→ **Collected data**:
= = =

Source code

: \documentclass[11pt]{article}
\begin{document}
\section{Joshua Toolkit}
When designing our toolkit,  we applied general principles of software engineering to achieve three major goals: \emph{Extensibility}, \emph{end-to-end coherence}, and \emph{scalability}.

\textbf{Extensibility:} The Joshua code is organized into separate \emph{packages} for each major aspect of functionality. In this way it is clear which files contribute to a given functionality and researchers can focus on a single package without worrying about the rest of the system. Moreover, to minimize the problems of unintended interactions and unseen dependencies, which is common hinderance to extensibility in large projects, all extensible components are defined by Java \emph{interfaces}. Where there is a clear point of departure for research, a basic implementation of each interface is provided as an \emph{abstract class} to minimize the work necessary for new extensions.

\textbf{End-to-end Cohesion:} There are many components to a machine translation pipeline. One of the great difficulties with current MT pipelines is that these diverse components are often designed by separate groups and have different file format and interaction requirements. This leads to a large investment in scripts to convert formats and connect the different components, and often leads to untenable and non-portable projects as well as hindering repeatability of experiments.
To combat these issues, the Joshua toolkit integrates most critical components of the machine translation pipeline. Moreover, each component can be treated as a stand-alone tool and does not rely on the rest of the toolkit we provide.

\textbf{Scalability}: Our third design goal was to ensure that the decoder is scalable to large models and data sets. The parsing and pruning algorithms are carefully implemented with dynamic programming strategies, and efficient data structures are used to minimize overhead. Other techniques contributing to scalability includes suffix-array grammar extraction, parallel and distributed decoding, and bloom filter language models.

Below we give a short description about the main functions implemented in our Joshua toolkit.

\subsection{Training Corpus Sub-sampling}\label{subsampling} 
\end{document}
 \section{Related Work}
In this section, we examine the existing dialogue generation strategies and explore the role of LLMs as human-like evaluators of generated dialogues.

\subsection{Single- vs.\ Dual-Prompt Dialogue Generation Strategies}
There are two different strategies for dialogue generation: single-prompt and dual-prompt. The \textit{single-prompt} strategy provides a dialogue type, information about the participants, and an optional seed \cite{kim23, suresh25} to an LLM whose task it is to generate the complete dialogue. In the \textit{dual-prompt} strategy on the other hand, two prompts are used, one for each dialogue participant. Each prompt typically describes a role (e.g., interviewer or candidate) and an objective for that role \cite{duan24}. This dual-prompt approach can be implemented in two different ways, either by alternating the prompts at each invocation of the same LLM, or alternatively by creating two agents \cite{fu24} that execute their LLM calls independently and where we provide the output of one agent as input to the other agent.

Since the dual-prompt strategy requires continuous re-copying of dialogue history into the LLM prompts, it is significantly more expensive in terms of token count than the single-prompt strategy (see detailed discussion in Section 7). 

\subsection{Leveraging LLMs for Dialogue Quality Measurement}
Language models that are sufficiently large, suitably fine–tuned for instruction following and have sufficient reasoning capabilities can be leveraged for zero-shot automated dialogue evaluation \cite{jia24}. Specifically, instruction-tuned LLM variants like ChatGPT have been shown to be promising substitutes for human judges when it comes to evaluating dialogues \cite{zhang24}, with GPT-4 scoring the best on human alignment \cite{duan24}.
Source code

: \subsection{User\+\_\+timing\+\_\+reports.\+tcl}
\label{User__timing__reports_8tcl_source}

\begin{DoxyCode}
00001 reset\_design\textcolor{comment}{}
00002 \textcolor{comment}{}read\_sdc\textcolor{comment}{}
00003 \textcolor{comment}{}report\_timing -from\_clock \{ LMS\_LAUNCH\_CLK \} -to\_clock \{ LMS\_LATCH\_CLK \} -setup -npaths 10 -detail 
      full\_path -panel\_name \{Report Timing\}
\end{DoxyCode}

= = =

→ **WHAT IS REQUIRED**: Please go line by line through the records above, copying each one that holds the string "LLMs".

→ **ANSWER AREA**:
In this section, we examine the existing dialogue generation strategies and explore the role of LLMs as human-like evaluators of generated dialogues.
\subsection{Leveraging LLMs for Dialogue Quality Measurement}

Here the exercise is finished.